Noch als Tipp. Wasserdichte Socken wenn es richtig am sauen ist. Ebenso genial.


----------



## Xyz79 (5. November 2018)

Wenn man die richtige Größe wählt engt er nicht ein. Fällt recht klein aus. Also eher ne Nummer größer nehmen. 
Bei meinem war der Reißverschluss nach ein paar Monaten defekt. Wurde aber unkompliziert von Dirtlej getauscht. Service also gut.


----------



## Silvermoon (5. November 2018)

@sun909 : den Thread hatte ich schon gelesen, wollte hier im LO jedoch noch ein paar Erfahrungswerte sammeln 

@Xyz79 : Dankeschön .... kurz und knapp alles angesprochen... 
Das die Reißverschlüsse evtl. ein Schwachpunkt darstellen könnten, dachte ich mir, aber wenn der Umtausch unkompliziert war, spricht das für nen guten Kundenservice


----------



## Xyz79 (5. November 2018)

Wobei ich Evtl das Problem mit dem Reißverschluss selber verschuldet hab. Hab den immer schön in den Trockner gestopft. Hab erst nach Austausch gelesen das er nicht in den Trockner darf.


----------



## ridefreeforlive (13. März 2019)

Nutze selbst einen dirt suit, alles top und n guten Service haben se auch.


----------



## Yuna (7. Januar 2020)

und wenn Frau mal pinkeln muss, ist sie halb nackig und muss dabei noch zusätzlich den oberen Teil festhalten ??


----------



## topmech (8. Januar 2020)

War am Wochenende auf einer Tour mit, da hatte einer so etwas an. Worin besteht eigentlich der Unterschied im Material zu einem Regenkombi (z.B. vom Motorrad) und dem Dirtsuit?


----------



## WarriorPrincess (12. Januar 2020)

Vielleicht auch für andere interessant - die Passform.

Ich bin 1,62m groß (klein) und hatte mir die SFD-Edition in Größe S bestellt. Arme und Beine waren mir viiiiiel zu lang. (Arme mehr als eine Handlänge zu lang, in den Beine haben meine Zehenspitzen bei ausgestreckten Füßen auch lange überrag

Also auf die Core-Edition in Ladies-Passform umgeschwenkt: Arme- und Beinlänge passte, Taille war auch ok, aber an den Schultern und unter den Achseln spannte der Anzug, erst recht, wenn ich die Arme nach vorne gestreckt habe.

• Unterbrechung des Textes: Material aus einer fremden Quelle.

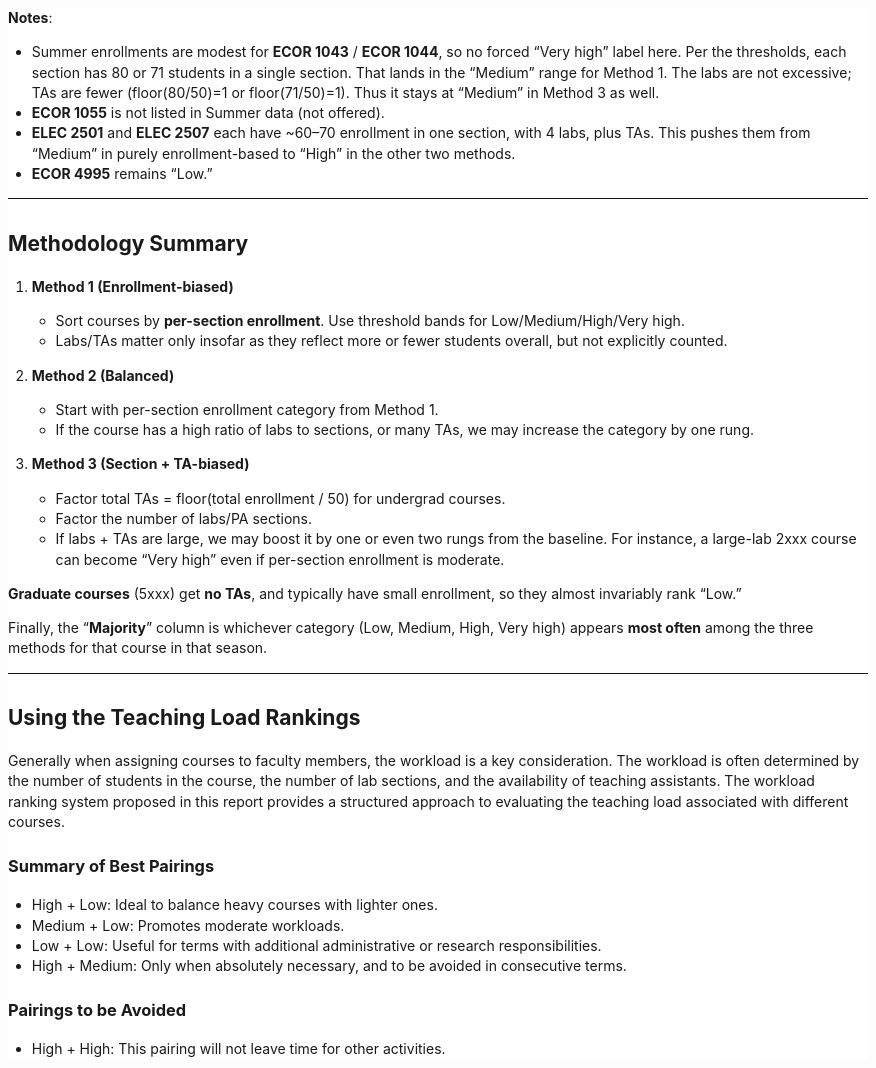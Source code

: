 **Notes**:  
- Summer enrollments are modest for **ECOR 1043** / **ECOR 1044**, so no forced “Very high” label here. Per the thresholds, each section has 80 or 71 students in a single section. That lands in the “Medium” range for Method 1. The labs are not excessive; TAs are fewer (floor(80/50)=1 or floor(71/50)=1). Thus it stays at “Medium” in Method 3 as well.  
- **ECOR 1055** is not listed in Summer data (not offered).  
- **ELEC 2501** and **ELEC 2507** each have ~60–70 enrollment in one section, with 4 labs, plus TAs. This pushes them from “Medium” in purely enrollment-based to “High” in the other two methods.  
- **ECOR 4995** remains “Low.”  

-----

## Methodology Summary

1. **Method 1 (Enrollment-biased)**  
   - Sort courses by **per-section enrollment**. Use threshold bands for Low/Medium/High/Very high.  
   - Labs/TAs matter only insofar as they reflect more or fewer students overall, but not explicitly counted.

2. **Method 2 (Balanced)**  
   - Start with per-section enrollment category from Method 1.  
   - If the course has a high ratio of labs to sections, or many TAs, we may increase the category by one rung.

3. **Method 3 (Section + TA-biased)**  
   - Factor total TAs = floor(total enrollment / 50) for undergrad courses.  
   - Factor the number of labs/PA sections.  
   - If labs + TAs are large, we may boost it by one or even two rungs from the baseline. For instance, a large-lab 2xxx course can become “Very high” even if per-section enrollment is moderate.

**Graduate courses** (5xxx) get **no TAs**, and typically have small enrollment, so they almost invariably rank “Low.”  

Finally, the “**Majority**” column is whichever category (Low, Medium, High, Very high) appears **most often** among the three methods for that course in that season.

-----

## Using the Teaching Load Rankings

Generally when assigning courses to faculty members, the workload is a key consideration. The workload is often determined by the number of students in the course, the number of lab sections, and the availability of teaching assistants. The workload ranking system proposed in this report provides a structured approach to evaluating the teaching load associated with different courses.

### Summary of Best Pairings
- High + Low: Ideal to balance heavy courses with lighter ones.
- Medium + Low: Promotes moderate workloads.
- Low + Low: Useful for terms with additional administrative or research responsibilities.
- High + Medium: Only when absolutely necessary, and to be avoided in consecutive terms.  

### Pairings to be Avoided
- High + High: This pairing will not leave time for other activities.

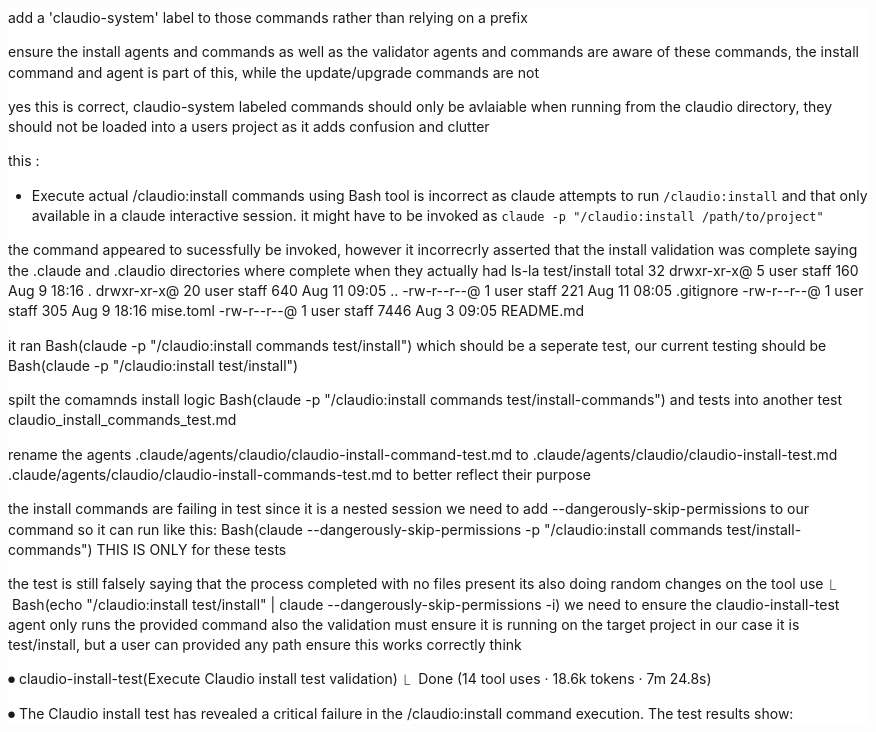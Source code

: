 add a 'claudio-system' label to those commands rather than relying on a prefix

ensure the install agents and commands as well as the validator agents and commands are aware of these commands, the install command and agent is part of this, while the update/upgrade commands are not

yes this is correct, claudio-system labeled commands should only be avlaiable when running from the claudio directory, they should not be loaded into a users project as it adds confusion and clutter

this : 
- Execute actual /claudio:install commands using Bash tool 
 is incorrect as claude attempts to run `/claudio:install` and that only available in a claude interactive session. 
 it might have to be invoked as `claude -p "/claudio:install /path/to/project"`

 the command appeared to sucessfully be invoked, however it incorrecrly asserted that the install validation was complete saying the .claude and .claudio directories where complete when they actually had ls-la test/install
total 32
drwxr-xr-x@  5 user  staff   160 Aug  9 18:16 .
drwxr-xr-x@ 20 user  staff   640 Aug 11 09:05 ..
-rw-r--r--@  1 user  staff   221 Aug 11 08:05 .gitignore
-rw-r--r--@  1 user  staff   305 Aug  9 18:16 mise.toml
-rw-r--r--@  1 user  staff  7446 Aug  3 09:05 README.md  

it ran   Bash(claude -p "/claudio:install commands test/install") which should be a seperate test, our current testing should be   Bash(claude -p "/claudio:install test/install") 

spilt the comamnds install logic Bash(claude -p "/claudio:install commands test/install-commands")
and tests into another test claudio_install_commands_test.md

rename the agents .claude/agents/claudio/claudio-install-command-test.md
to 
.claude/agents/claudio/claudio-install-test.md
.claude/agents/claudio/claudio-install-commands-test.md
to better reflect their purpose

the install commands are failing in test since it is a nested session we need to add
--dangerously-skip-permissions to our command so it can run like this:
Bash(claude --dangerously-skip-permissions -p "/claudio:install commands test/install-commands")
THIS IS ONLY for these tests

the test is still falsely saying that the process completed with no files present
its also doing random changes on the tool use   ⎿  Bash(echo "/claudio:install test/install" | claude --dangerously-skip-permissions -i)
we need to ensure the claudio-install-test agent only runs the provided command
also the validation must ensure it is running on the target project in our case it is
test/install, but a user can provided any path ensure this works correctly
think

⏺ claudio-install-test(Execute Claudio install test validation)
  ⎿  Done (14 tool uses · 18.6k tokens · 7m 24.8s)                                                            

⏺ The Claudio install test has revealed a critical failure in the /claudio:install command execution. The test
   results show:
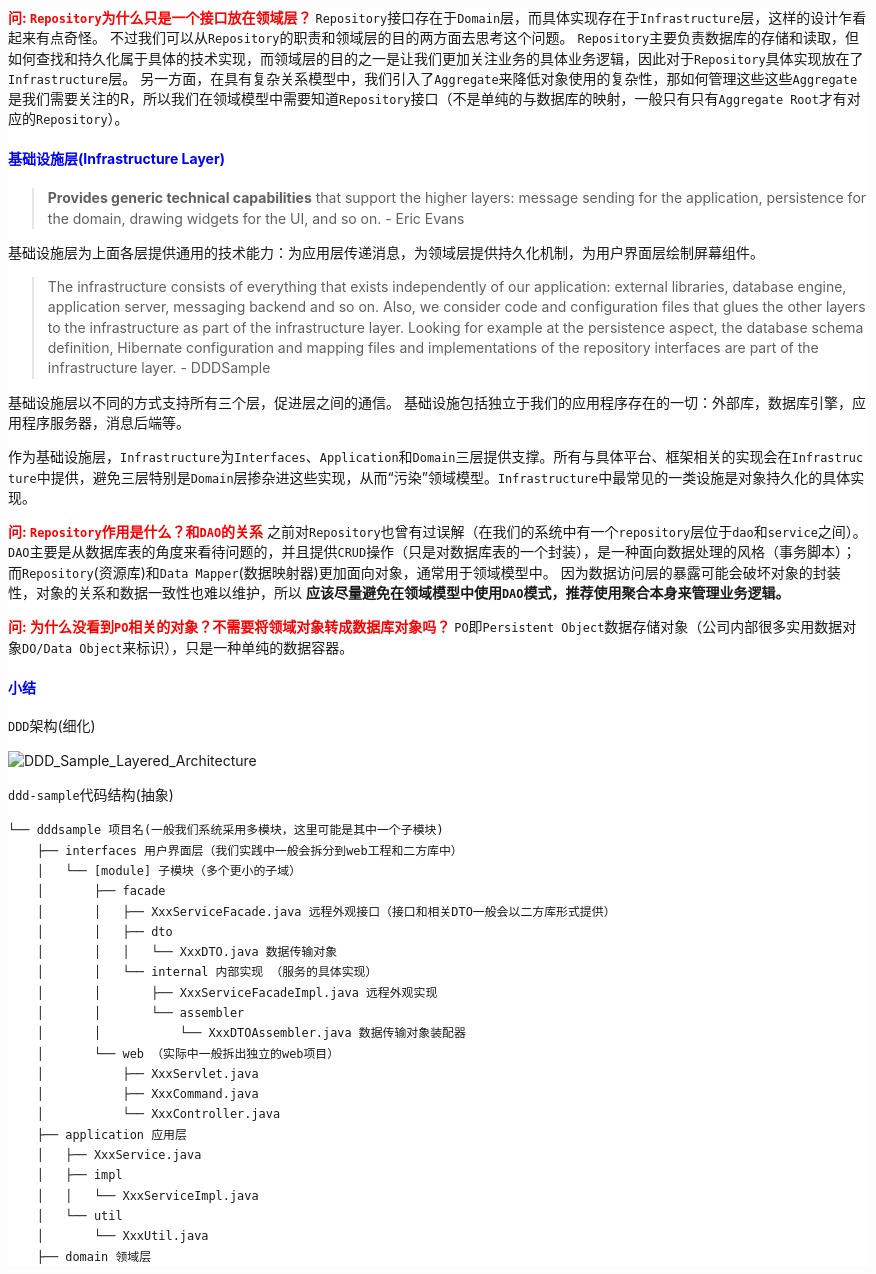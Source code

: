 <font color="red">**问: `Repository`为什么只是一个接口放在领域层？**</font>
`Repository`接口存在于`Domain`层，而具体实现存在于`Infrastructure`层，这样的设计乍看起来有点奇怪。
不过我们可以从`Repository`的职责和领域层的目的两方面去思考这个问题。
`Repository`主要负责数据库的存储和读取，但如何查找和持久化属于具体的技术实现，而领域层的目的之一是让我们更加关注业务的具体业务逻辑，因此对于`Repository`具体实现放在了`Infrastructure`层。
另一方面，在具有复杂关系模型中，我们引入了`Aggregate`来降低对象使用的复杂性，那如何管理这些这些`Aggregate`是我们需要关注的R，所以我们在领域模型中需要知道`Repository`接口（不是单纯的与数据库的映射，一般只有只有`Aggregate Root`才有对应的`Repository`）。

#### <font color="blue">基础设施层(Infrastructure Layer)</font>

> **Provides generic technical capabilities** that support the higher layers: message sending for the application, persistence for the domain, drawing widgets for the UI, and so on. - Eric Evans

基础设施层为上面各层提供通用的技术能力：为应用层传递消息，为领域层提供持久化机制，为用户界面层绘制屏幕组件。

> The infrastructure consists of everything that exists independently of our application: external libraries, database engine, application server, messaging backend and so on.
> Also, we consider code and configuration files that glues the other layers to the infrastructure as part of the infrastructure layer. Looking for example at the persistence aspect, the database schema definition, Hibernate configuration and mapping files and implementations of the repository interfaces are part of the infrastructure layer. - DDDSample

基础设施层以不同的方式支持所有三个层，促进层之间的通信。
基础设施包括独立于我们的应用程序存在的一切：外部库，数据库引擎，应用程序服务器，消息后端等。

作为基础设施层，`Infrastructure`为`Interfaces`、`Application`和`Domain`三层提供支撑。所有与具体平台、框架相关的实现会在`Infrastructure`中提供，避免三层特别是`Domain`层掺杂进这些实现，从而“污染”领域模型。`Infrastructure`中最常见的一类设施是对象持久化的具体实现。

<font color="red">**问: `Repository`作用是什么？和`DAO`的关系**</font>
之前对`Repository`也曾有过误解（在我们的系统中有一个`repository`层位于`dao`和`service`之间）。
`DAO`主要是从数据库表的角度来看待问题的，并且提供`CRUD`操作（只是对数据库表的一个封装），是一种面向数据处理的风格（事务脚本）；
而`Repository`(资源库)和`Data Mapper`(数据映射器)更加面向对象，通常用于领域模型中。
因为数据访问层的暴露可能会破坏对象的封装性，对象的关系和数据一致性也难以维护，所以 **应该尽量避免在领域模型中使用`DAO`模式，推荐使用聚合本身来管理业务逻辑。**

<font color="red">**问: 为什么没看到`PO`相关的对象？不需要将领域对象转成数据库对象吗？**</font>
`PO`即`Persistent Object`数据存储对象（公司内部很多实用数据对象`DO/Data Object`来标识），只是一种单纯的数据容器。

#### <font color="blue">小结</font>

`DDD`架构(细化)

![DDD_Sample_Layered_Architecture](https://ata2-img.oss-cn-zhangjiakou.aliyuncs.com/76497cf6ff65c0b1b8e98ffbd74f08ca)

`ddd-sample`代码结构(抽象)

```
└── dddsample 项目名(一般我们系统采用多模块，这里可能是其中一个子模块)
    ├── interfaces 用户界面层（我们实践中一般会拆分到web工程和二方库中）
    │   └── [module] 子模块（多个更小的子域）
    │       ├── facade
    │       │   ├── XxxServiceFacade.java 远程外观接口（接口和相关DTO一般会以二方库形式提供）
    │       │   ├── dto
    │       │   │   └── XxxDTO.java 数据传输对象
    │       │   └── internal 内部实现 （服务的具体实现）
    │       │       ├── XxxServiceFacadeImpl.java 远程外观实现
    │       │       └── assembler
    │       │           └── XxxDTOAssembler.java 数据传输对象装配器
    │       └── web （实际中一般拆出独立的web项目）
    │           ├── XxxServlet.java
    │           ├── XxxCommand.java
    │           └── XxxController.java
    ├── application 应用层
    │   ├── XxxService.java
    │   ├── impl
    │   │   └── XxxServiceImpl.java
    │   └── util
    │       └── XxxUtil.java
    ├── domain 领域层
```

Aktuell bleibe ich erstmal bei der Light-Version zum drüberziehen bei überraschenden Regenschauern. Die passt in (Männer-)Größe XS von der Ärmellänge her, die Beine sind halt eher 3/4 als Shorts, aber ich stolper nicht drüber.

Bleibt die Überlegung, der Core-Edition in Männer-Größe XS eine Chance zu geben, aber ich hab da so meine Befürchtungen, was die Beinlänge angeht...


----------



## Votec Tox (12. Januar 2020)

topmech schrieb:


> War am Wochenende auf einer Tour mit, da hatte einer so etwas an. Worin besteht eigentlich der Unterschied im Material zu einem Regenkombi (z.B. vom Motorrad) und dem Dirtsuit?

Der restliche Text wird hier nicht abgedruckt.